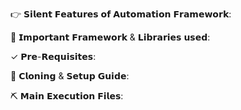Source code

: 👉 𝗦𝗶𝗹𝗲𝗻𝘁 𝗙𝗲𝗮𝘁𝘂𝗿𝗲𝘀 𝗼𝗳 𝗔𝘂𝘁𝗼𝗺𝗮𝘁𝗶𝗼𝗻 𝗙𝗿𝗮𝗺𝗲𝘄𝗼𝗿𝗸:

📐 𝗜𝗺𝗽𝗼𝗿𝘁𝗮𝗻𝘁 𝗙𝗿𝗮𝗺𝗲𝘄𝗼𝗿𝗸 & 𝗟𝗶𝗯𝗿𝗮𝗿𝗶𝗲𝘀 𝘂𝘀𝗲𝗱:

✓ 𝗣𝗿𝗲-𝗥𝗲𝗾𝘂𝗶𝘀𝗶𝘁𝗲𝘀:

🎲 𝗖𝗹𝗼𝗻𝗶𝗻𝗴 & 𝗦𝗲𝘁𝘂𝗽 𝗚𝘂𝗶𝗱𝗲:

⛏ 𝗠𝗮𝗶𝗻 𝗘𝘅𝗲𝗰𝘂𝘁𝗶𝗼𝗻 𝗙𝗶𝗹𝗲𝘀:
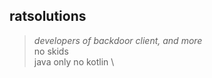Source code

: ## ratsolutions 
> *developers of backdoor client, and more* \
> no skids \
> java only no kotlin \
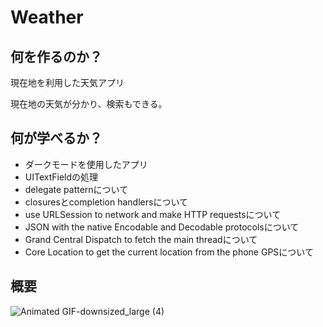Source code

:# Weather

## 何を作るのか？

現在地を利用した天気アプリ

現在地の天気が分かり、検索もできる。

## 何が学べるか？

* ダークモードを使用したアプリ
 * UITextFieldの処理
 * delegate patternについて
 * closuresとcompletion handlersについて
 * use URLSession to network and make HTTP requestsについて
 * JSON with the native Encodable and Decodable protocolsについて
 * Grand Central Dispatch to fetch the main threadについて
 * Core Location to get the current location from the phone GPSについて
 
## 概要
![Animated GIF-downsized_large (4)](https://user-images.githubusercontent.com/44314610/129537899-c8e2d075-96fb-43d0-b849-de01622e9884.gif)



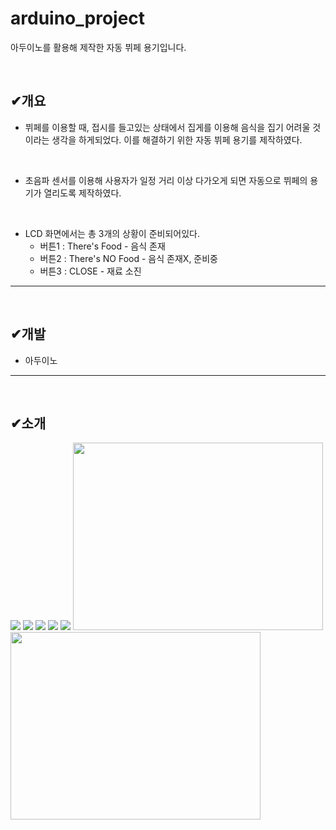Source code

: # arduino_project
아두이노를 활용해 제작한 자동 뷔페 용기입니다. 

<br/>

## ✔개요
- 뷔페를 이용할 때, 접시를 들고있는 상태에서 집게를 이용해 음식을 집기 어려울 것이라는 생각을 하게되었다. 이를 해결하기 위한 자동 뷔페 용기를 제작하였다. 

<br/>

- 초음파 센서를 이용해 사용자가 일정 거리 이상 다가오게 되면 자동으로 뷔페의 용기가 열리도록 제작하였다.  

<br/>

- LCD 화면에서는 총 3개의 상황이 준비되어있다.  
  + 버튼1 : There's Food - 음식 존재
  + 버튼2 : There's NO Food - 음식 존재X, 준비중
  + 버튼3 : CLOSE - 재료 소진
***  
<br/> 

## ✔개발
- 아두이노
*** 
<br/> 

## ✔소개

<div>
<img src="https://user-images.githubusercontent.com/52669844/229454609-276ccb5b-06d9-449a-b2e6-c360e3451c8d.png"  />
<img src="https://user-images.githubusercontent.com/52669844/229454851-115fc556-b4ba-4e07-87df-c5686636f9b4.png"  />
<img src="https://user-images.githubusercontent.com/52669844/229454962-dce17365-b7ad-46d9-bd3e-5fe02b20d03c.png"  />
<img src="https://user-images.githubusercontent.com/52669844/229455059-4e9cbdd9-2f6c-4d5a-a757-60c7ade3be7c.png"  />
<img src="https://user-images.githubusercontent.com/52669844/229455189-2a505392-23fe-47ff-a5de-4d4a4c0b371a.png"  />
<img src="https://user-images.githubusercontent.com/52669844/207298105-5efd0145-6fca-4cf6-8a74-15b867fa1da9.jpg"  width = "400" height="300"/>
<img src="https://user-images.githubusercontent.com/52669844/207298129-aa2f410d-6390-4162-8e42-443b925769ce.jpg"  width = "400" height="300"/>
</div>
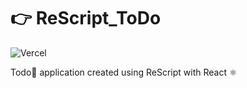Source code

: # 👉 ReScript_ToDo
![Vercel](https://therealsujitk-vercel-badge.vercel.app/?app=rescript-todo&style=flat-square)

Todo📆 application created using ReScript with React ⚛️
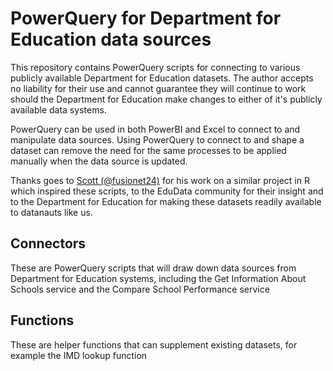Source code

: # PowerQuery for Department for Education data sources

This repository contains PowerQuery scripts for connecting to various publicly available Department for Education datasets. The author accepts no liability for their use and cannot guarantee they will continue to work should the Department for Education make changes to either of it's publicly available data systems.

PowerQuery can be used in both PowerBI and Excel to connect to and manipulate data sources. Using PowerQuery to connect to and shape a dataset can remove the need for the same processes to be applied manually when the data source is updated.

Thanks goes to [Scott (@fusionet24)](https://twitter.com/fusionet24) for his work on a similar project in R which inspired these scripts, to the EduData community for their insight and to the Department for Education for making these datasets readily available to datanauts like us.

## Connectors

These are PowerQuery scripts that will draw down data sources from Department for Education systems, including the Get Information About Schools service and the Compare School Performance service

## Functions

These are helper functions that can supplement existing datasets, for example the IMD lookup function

----------

Copy out all lines of the listing above that include "height".

<img src="https://user-images.githubusercontent.com/52669844/207298105-5efd0145-6fca-4cf6-8a74-15b867fa1da9.jpg"  width = "400" height="300"/>
<img src="https://user-images.githubusercontent.com/52669844/207298129-aa2f410d-6390-4162-8e42-443b925769ce.jpg"  width = "400" height="300"/>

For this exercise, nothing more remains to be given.